> Exercise details
Among the lines of the records below, copy those that hold the word "querySelectorAll".

[[ Source data open ]]

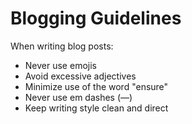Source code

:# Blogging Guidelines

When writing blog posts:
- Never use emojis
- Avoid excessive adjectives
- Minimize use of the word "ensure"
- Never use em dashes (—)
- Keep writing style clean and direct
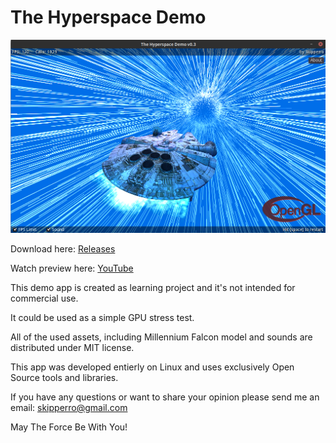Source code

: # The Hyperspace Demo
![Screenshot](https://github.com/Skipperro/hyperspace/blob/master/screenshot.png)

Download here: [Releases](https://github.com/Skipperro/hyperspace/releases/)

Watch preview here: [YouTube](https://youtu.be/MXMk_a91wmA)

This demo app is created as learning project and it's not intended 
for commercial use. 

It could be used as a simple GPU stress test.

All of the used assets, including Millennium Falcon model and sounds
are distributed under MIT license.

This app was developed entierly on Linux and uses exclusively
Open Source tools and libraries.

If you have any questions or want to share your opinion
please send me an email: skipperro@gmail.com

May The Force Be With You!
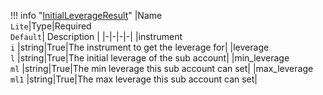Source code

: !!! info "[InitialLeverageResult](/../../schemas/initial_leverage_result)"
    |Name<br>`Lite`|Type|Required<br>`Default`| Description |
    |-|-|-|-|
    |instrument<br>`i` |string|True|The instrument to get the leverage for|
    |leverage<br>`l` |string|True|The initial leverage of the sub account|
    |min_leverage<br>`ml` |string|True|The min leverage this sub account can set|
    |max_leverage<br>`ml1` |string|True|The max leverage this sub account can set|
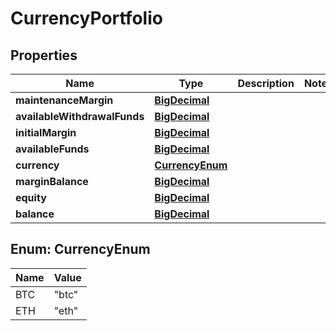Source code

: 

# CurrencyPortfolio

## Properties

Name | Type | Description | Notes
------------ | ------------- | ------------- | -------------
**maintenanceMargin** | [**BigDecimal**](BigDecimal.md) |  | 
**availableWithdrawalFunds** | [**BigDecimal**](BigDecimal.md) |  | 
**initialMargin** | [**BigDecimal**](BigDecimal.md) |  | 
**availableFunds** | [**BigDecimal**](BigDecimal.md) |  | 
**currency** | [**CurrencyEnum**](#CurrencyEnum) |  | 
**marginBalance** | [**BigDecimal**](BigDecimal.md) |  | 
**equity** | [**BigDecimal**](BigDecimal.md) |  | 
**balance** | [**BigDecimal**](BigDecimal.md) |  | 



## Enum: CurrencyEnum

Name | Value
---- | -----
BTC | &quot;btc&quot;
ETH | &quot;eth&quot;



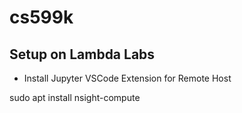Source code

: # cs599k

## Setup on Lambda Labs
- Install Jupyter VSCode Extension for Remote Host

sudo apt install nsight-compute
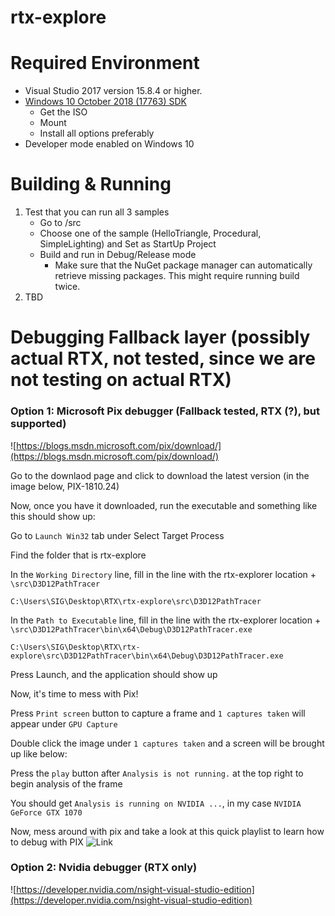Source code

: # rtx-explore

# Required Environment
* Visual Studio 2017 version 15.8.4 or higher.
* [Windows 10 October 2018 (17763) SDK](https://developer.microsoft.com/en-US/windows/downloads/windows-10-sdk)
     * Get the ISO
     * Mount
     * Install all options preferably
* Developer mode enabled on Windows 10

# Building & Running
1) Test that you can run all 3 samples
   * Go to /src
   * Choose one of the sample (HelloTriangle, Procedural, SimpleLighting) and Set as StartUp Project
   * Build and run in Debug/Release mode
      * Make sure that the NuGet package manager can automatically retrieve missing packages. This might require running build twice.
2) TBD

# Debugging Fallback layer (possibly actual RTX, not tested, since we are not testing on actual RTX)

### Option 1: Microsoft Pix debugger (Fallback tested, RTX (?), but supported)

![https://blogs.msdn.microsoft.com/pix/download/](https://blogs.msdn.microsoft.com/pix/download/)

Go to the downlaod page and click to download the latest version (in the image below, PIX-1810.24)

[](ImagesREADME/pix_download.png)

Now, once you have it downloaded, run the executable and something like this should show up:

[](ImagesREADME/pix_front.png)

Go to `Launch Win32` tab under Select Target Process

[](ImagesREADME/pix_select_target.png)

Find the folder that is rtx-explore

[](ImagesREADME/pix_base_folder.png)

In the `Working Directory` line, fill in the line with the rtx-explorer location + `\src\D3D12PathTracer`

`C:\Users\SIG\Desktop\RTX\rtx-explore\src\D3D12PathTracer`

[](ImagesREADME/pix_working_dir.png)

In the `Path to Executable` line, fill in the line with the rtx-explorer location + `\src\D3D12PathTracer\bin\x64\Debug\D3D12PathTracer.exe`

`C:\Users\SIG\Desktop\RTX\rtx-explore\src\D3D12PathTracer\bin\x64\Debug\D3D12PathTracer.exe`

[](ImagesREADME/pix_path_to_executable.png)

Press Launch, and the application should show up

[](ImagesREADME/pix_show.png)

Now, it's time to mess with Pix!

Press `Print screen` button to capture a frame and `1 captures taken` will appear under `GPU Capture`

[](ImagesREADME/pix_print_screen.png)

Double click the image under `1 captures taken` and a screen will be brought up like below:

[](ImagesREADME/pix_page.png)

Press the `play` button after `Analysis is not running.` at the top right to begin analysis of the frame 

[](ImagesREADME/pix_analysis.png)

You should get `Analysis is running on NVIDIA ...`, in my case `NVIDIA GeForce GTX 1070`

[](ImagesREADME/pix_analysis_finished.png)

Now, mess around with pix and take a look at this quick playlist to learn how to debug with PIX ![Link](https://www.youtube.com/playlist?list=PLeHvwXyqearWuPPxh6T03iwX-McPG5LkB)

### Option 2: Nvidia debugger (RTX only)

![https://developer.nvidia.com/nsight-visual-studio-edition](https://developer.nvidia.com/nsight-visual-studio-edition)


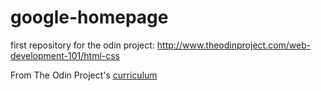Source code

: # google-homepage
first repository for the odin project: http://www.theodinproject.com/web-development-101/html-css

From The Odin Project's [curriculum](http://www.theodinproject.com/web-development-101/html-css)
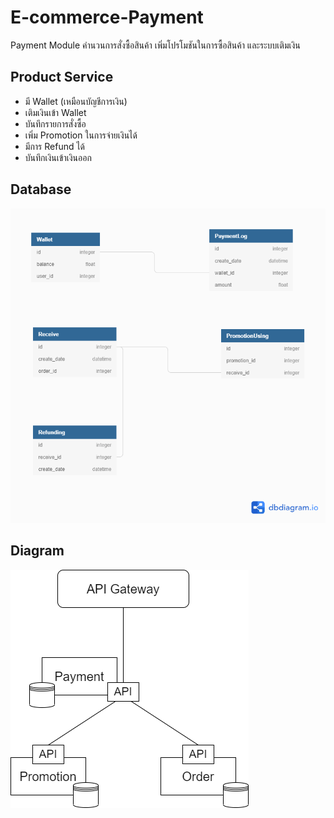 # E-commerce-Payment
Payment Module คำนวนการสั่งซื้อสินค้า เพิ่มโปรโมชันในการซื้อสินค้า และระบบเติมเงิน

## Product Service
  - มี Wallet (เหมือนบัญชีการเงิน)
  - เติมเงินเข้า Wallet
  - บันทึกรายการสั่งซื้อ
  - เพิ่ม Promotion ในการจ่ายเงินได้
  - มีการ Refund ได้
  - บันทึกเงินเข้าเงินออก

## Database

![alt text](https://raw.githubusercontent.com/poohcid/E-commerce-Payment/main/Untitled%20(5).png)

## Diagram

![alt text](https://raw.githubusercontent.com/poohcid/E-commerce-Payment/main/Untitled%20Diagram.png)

[[ Source data closed ]]
[[ Source data open ]]

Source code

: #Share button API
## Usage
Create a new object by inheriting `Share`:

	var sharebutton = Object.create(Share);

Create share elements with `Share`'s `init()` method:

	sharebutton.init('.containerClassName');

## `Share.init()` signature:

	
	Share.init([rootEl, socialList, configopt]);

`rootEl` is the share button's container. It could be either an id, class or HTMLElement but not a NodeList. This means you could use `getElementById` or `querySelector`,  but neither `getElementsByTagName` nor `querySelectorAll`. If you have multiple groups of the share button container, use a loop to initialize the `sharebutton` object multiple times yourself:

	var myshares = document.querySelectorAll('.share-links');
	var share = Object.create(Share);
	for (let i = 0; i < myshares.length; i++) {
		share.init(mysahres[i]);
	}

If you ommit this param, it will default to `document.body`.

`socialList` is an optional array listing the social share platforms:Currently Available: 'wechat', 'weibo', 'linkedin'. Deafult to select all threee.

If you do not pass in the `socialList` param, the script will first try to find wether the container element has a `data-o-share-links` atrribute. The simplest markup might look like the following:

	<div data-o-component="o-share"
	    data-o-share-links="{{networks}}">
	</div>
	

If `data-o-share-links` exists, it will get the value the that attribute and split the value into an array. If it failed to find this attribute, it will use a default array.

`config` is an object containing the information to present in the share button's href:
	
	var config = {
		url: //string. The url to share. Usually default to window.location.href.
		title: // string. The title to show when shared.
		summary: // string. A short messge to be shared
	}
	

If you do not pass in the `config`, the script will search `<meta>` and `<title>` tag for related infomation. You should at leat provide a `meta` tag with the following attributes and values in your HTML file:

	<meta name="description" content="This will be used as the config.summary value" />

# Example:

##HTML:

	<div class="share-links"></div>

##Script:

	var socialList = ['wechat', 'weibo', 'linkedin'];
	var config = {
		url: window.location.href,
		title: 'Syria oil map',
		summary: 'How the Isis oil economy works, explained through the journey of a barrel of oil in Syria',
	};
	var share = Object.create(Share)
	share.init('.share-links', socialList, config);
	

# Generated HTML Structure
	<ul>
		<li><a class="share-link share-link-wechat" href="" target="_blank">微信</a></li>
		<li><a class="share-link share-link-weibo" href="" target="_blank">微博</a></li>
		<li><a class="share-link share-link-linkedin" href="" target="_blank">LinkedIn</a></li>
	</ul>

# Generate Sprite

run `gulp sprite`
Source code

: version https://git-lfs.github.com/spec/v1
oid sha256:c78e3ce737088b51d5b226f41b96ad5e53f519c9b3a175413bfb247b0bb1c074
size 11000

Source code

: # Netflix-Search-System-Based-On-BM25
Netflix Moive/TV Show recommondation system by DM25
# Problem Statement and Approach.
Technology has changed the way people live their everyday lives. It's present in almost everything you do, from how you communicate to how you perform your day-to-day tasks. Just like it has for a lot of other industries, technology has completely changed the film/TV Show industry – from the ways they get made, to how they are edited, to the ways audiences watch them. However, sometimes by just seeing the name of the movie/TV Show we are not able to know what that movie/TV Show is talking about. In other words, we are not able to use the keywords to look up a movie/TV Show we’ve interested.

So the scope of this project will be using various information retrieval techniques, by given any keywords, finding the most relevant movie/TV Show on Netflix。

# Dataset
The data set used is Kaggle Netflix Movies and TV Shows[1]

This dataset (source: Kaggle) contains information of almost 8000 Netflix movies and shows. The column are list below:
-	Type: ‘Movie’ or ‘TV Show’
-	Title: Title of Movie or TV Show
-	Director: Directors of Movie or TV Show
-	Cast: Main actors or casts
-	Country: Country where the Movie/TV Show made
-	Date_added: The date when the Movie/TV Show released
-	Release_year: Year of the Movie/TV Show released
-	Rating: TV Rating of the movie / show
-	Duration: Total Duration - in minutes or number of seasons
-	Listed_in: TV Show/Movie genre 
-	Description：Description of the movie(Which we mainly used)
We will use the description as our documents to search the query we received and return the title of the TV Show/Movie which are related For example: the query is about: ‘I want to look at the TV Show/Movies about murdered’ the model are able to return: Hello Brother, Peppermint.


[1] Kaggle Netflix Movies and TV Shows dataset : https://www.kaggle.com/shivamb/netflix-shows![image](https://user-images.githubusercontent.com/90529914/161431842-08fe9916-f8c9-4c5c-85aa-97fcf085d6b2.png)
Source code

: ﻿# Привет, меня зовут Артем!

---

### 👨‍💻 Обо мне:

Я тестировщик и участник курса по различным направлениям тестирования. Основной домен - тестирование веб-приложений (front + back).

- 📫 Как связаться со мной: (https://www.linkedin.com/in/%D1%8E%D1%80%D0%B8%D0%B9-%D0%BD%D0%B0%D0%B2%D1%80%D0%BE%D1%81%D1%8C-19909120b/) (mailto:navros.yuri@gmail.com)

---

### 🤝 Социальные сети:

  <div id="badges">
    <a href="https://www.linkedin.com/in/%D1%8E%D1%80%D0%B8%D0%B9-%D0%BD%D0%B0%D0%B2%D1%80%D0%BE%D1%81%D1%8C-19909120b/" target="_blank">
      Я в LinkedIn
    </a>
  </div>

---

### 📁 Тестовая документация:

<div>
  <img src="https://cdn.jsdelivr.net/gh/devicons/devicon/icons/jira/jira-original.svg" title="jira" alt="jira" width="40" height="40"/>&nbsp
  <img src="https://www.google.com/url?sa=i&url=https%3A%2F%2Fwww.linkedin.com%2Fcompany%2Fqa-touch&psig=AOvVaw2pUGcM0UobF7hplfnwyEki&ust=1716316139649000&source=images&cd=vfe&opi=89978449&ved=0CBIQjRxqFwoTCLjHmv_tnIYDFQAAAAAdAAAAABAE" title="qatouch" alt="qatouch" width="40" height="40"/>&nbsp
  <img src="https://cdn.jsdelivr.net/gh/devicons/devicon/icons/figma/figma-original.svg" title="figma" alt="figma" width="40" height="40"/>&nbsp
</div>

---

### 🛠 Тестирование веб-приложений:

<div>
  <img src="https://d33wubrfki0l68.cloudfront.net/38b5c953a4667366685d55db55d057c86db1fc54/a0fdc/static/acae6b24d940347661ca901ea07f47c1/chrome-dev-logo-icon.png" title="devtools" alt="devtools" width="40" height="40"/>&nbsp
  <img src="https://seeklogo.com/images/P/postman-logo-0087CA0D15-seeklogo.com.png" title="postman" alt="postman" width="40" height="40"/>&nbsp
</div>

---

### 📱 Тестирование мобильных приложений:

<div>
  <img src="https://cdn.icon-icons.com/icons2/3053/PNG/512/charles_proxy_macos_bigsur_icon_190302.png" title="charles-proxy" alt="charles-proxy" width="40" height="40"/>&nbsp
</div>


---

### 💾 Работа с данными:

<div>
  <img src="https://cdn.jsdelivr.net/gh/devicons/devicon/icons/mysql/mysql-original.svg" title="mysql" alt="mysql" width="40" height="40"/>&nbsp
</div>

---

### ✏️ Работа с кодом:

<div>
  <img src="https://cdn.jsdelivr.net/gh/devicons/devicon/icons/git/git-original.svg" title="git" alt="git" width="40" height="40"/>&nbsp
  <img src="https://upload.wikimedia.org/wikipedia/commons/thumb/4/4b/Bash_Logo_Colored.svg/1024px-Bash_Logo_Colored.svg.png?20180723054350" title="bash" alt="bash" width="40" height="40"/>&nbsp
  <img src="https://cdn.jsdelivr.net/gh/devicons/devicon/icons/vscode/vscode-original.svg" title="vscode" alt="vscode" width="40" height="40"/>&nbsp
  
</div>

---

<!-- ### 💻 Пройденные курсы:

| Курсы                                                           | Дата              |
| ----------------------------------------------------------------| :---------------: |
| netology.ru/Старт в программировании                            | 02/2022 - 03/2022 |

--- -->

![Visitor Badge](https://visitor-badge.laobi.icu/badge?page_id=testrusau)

[[ Source data closed ]]
[[ Source data open ]]

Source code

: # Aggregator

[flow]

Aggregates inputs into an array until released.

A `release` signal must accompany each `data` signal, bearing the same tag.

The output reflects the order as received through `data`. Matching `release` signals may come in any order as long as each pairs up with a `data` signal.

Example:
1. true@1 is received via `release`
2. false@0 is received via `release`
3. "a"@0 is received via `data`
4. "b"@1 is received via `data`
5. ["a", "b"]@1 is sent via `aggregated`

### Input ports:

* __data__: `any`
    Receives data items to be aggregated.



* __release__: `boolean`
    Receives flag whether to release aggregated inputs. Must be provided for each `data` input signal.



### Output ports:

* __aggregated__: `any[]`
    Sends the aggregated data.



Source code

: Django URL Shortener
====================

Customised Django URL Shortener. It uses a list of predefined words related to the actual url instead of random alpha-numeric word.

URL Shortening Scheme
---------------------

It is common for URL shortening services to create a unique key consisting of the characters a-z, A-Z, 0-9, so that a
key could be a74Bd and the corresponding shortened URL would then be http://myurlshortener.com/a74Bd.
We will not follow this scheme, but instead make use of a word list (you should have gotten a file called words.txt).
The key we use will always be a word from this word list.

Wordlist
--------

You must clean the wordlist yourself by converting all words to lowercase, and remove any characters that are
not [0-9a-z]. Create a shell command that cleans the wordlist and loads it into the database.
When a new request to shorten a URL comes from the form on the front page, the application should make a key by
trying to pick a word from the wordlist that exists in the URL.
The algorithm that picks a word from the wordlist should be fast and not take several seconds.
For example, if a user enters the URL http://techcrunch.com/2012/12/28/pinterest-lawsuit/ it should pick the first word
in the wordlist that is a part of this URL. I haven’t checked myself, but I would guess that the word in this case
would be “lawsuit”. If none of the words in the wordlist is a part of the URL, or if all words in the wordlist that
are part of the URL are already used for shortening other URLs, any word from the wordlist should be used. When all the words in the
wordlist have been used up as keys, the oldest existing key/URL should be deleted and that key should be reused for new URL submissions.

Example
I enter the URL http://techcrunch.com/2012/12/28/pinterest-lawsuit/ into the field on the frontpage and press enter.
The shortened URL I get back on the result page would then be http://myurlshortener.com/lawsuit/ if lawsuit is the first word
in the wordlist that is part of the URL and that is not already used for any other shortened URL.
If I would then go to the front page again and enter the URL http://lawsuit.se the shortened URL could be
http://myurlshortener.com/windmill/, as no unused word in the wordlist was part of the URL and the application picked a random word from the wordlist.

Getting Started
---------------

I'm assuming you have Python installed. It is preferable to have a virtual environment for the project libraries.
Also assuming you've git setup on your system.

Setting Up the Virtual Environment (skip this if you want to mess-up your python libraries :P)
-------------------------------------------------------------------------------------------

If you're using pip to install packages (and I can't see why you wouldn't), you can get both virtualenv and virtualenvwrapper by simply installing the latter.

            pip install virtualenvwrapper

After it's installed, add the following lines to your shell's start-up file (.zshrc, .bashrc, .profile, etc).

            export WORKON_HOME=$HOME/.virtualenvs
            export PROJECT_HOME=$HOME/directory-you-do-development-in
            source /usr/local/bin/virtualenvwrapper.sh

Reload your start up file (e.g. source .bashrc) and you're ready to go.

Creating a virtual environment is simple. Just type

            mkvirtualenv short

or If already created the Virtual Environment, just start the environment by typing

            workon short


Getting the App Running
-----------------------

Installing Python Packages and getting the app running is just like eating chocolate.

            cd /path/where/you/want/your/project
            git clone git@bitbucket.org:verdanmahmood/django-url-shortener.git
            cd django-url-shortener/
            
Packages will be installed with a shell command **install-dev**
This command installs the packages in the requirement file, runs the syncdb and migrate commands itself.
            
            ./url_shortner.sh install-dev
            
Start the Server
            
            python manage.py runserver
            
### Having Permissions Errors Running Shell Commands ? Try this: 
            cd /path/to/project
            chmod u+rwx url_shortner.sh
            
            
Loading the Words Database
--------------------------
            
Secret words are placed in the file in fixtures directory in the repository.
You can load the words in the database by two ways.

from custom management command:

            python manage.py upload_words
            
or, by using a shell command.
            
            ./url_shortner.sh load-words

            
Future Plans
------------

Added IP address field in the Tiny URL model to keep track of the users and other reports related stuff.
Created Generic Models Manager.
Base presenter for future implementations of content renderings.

[[ Source data closed ]]

> Task answer
`rootEl` is the share button's container. It could be either an id, class or HTMLElement but not a NodeList. This means you could use `getElementById` or `querySelector`,  but neither `getElementsByTagName` nor `querySelectorAll`. If you have multiple groups of the share button container, use a loop to initialize the `sharebutton` object multiple times yourself:
	var myshares = document.querySelectorAll('.share-links');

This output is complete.